Only lines containing the word "第一个用户分类结果为" belong in the answer; copy each one from the records.

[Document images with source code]
--- START ---
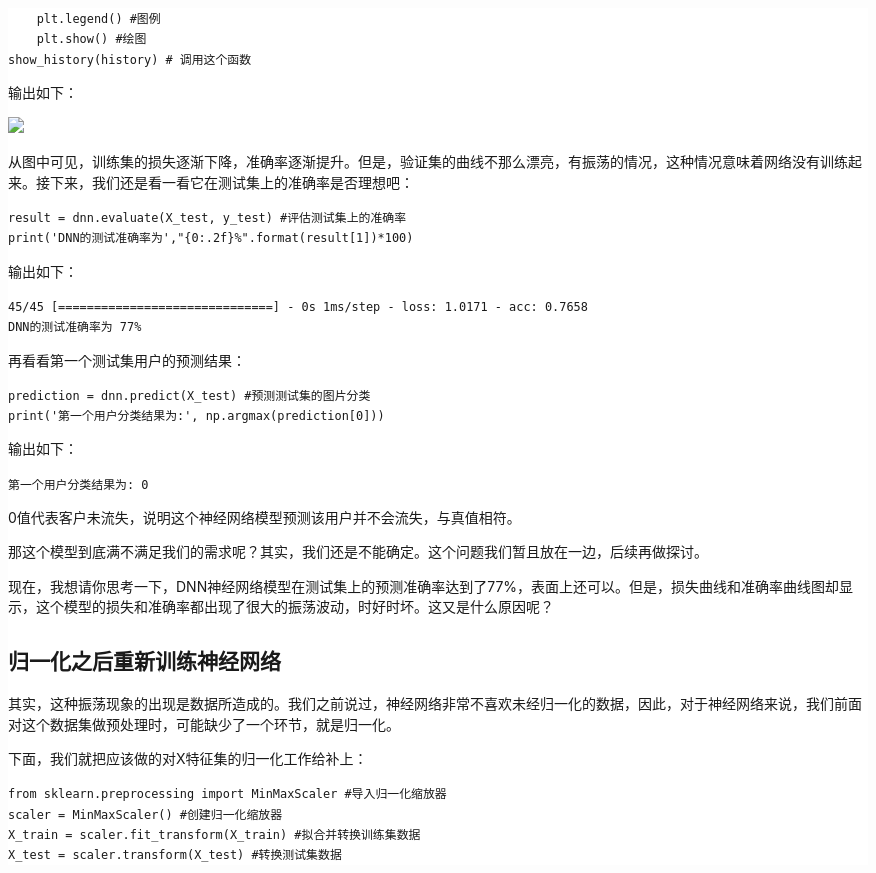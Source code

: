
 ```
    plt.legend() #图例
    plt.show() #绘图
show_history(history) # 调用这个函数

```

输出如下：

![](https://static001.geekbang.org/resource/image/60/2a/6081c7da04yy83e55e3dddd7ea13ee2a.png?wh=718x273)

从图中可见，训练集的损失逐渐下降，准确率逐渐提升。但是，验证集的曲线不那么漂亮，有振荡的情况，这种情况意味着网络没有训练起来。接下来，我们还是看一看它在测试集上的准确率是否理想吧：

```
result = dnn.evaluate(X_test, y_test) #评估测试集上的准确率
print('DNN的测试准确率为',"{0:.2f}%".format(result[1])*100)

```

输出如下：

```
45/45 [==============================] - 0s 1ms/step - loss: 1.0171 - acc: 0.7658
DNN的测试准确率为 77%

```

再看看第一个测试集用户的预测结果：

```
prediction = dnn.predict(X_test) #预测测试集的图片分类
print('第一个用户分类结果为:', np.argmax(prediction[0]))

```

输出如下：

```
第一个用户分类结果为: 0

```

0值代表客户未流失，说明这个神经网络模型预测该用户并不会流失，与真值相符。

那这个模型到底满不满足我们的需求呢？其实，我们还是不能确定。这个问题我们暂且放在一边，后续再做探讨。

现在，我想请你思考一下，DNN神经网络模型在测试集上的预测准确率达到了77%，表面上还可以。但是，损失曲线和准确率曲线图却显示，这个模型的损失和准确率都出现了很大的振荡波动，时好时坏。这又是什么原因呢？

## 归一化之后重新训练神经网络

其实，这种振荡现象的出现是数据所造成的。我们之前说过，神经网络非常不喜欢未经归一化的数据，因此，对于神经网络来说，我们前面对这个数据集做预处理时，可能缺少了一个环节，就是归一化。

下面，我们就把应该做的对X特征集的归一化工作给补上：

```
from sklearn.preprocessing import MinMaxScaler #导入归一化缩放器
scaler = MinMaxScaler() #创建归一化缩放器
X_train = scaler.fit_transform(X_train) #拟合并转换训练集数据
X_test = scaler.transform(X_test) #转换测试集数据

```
--- END ---
__Task answer__
print('第一个用户分类结果为:', np.argmax(prediction[0]))
第一个用户分类结果为: 0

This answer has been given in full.